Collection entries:
- Opening Delimiter -

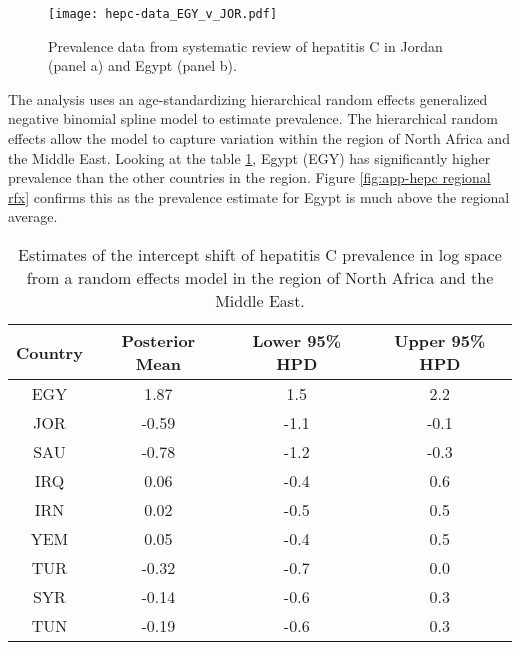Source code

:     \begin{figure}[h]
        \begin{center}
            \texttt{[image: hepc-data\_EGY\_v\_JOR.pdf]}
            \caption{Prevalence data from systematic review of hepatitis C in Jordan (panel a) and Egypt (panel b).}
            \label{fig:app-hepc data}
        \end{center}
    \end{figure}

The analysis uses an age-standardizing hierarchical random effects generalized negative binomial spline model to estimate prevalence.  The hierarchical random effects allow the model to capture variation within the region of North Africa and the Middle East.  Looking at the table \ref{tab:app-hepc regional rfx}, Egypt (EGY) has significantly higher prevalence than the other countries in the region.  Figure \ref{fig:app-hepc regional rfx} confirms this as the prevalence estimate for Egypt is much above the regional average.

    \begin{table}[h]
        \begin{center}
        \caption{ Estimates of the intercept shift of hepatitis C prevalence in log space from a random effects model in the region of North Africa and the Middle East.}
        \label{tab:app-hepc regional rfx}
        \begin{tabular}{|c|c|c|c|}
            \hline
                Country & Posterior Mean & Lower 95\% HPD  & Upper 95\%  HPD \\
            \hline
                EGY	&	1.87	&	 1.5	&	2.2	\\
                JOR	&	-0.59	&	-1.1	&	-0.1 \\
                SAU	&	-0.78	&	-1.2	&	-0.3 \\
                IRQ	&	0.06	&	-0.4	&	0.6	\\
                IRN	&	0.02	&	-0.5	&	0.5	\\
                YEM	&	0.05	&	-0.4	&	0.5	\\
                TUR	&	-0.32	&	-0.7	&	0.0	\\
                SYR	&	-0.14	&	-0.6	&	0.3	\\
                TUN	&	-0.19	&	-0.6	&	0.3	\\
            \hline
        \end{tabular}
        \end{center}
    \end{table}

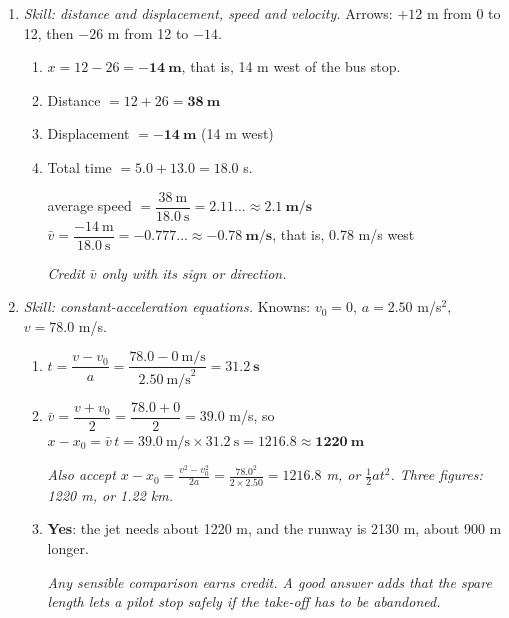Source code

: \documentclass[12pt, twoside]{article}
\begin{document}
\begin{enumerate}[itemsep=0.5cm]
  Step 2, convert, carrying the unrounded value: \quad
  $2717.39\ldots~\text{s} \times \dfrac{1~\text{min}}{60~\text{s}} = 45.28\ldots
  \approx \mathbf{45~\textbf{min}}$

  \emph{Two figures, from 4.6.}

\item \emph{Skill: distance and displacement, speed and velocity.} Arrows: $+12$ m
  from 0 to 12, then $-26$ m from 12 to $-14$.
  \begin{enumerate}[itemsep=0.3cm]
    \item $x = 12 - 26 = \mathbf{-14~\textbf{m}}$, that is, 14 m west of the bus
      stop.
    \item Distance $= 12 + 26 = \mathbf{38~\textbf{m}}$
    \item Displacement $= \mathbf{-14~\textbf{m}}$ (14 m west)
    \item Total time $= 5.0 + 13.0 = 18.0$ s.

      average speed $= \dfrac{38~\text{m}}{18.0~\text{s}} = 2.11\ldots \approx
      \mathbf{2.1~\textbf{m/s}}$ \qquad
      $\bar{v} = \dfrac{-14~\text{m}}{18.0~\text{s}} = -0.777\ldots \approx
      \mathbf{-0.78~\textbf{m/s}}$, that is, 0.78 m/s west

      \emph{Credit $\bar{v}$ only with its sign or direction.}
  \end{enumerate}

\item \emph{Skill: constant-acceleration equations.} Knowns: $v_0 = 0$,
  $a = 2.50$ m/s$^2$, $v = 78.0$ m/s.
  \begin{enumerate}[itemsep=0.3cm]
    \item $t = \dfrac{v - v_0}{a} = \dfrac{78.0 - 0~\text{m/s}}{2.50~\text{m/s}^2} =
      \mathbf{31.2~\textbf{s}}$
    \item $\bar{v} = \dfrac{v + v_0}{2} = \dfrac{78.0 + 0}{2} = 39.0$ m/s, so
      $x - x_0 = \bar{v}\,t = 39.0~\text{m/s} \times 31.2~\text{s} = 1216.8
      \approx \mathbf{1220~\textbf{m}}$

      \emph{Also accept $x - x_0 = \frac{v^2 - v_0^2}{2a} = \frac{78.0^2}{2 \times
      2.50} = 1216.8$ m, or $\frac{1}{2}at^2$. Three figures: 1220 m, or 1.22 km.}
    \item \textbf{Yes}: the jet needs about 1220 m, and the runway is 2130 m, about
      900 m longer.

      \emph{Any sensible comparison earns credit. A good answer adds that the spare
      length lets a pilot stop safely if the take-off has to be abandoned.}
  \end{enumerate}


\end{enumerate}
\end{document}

- Closing Delimiter -

** About this task **
With the images left out, set down each record exactly as it appears.

** Worked solution **
Source code

:     \begin{figure}[h]
        \begin{center}
            \texttt{[image: hepc-data\_EGY\_v\_JOR.pdf]}
            \caption{Prevalence data from systematic review of hepatitis C in Jordan (panel a) and Egypt (panel b).}
            \label{fig:app-hepc data}
        \end{center}
    \end{figure}

The analysis uses an age-standardizing hierarchical random effects generalized negative binomial spline model to estimate prevalence.  The hierarchical random effects allow the model to capture variation within the region of North Africa and the Middle East.  Looking at the table \ref{tab:app-hepc regional rfx}, Egypt (EGY) has significantly higher prevalence than the other countries in the region.  Figure \ref{fig:app-hepc regional rfx} confirms this as the prevalence estimate for Egypt is much above the regional average.

    \begin{table}[h]
        \begin{center}
        \caption{ Estimates of the intercept shift of hepatitis C prevalence in log space from a random effects model in the region of North Africa and the Middle East.}
        \label{tab:app-hepc regional rfx}
        \begin{tabular}{|c|c|c|c|}
            \hline
                Country & Posterior Mean & Lower 95\% HPD  & Upper 95\%  HPD \\
            \hline
                EGY	&	1.87	&	 1.5	&	2.2	\\
                JOR	&	-0.59	&	-1.1	&	-0.1 \\
                SAU	&	-0.78	&	-1.2	&	-0.3 \\
                IRQ	&	0.06	&	-0.4	&	0.6	\\
                IRN	&	0.02	&	-0.5	&	0.5	\\
                YEM	&	0.05	&	-0.4	&	0.5	\\
                TUR	&	-0.32	&	-0.7	&	0.0	\\
                SYR	&	-0.14	&	-0.6	&	0.3	\\
                TUN	&	-0.19	&	-0.6	&	0.3	\\
            \hline
        \end{tabular}
        \end{center}
    \end{table}

Source code

: \documentclass[12pt, twoside]{article}
\begin{document}
\begin{enumerate}[itemsep=0.5cm]
  Step 2, convert, carrying the unrounded value: \quad
  $2717.39\ldots~\text{s} \times \dfrac{1~\text{min}}{60~\text{s}} = 45.28\ldots
  \approx \mathbf{45~\textbf{min}}$

  \emph{Two figures, from 4.6.}

\item \emph{Skill: distance and displacement, speed and velocity.} Arrows: $+12$ m
  from 0 to 12, then $-26$ m from 12 to $-14$.
  \begin{enumerate}[itemsep=0.3cm]
    \item $x = 12 - 26 = \mathbf{-14~\textbf{m}}$, that is, 14 m west of the bus
      stop.
    \item Distance $= 12 + 26 = \mathbf{38~\textbf{m}}$
    \item Displacement $= \mathbf{-14~\textbf{m}}$ (14 m west)
    \item Total time $= 5.0 + 13.0 = 18.0$ s.

      average speed $= \dfrac{38~\text{m}}{18.0~\text{s}} = 2.11\ldots \approx
      \mathbf{2.1~\textbf{m/s}}$ \qquad
      $\bar{v} = \dfrac{-14~\text{m}}{18.0~\text{s}} = -0.777\ldots \approx
      \mathbf{-0.78~\textbf{m/s}}$, that is, 0.78 m/s west

      \emph{Credit $\bar{v}$ only with its sign or direction.}
  \end{enumerate}

\item \emph{Skill: constant-acceleration equations.} Knowns: $v_0 = 0$,
  $a = 2.50$ m/s$^2$, $v = 78.0$ m/s.
  \begin{enumerate}[itemsep=0.3cm]
    \item $t = \dfrac{v - v_0}{a} = \dfrac{78.0 - 0~\text{m/s}}{2.50~\text{m/s}^2} =
      \mathbf{31.2~\textbf{s}}$
    \item $\bar{v} = \dfrac{v + v_0}{2} = \dfrac{78.0 + 0}{2} = 39.0$ m/s, so
      $x - x_0 = \bar{v}\,t = 39.0~\text{m/s} \times 31.2~\text{s} = 1216.8
      \approx \mathbf{1220~\textbf{m}}$

      \emph{Also accept $x - x_0 = \frac{v^2 - v_0^2}{2a} = \frac{78.0^2}{2 \times
      2.50} = 1216.8$ m, or $\frac{1}{2}at^2$. Three figures: 1220 m, or 1.22 km.}
    \item \textbf{Yes}: the jet needs about 1220 m, and the runway is 2130 m, about
      900 m longer.

      \emph{Any sensible comparison earns credit. A good answer adds that the spare
      length lets a pilot stop safely if the take-off has to be abandoned.}
  \end{enumerate}


\end{enumerate}
\end{document}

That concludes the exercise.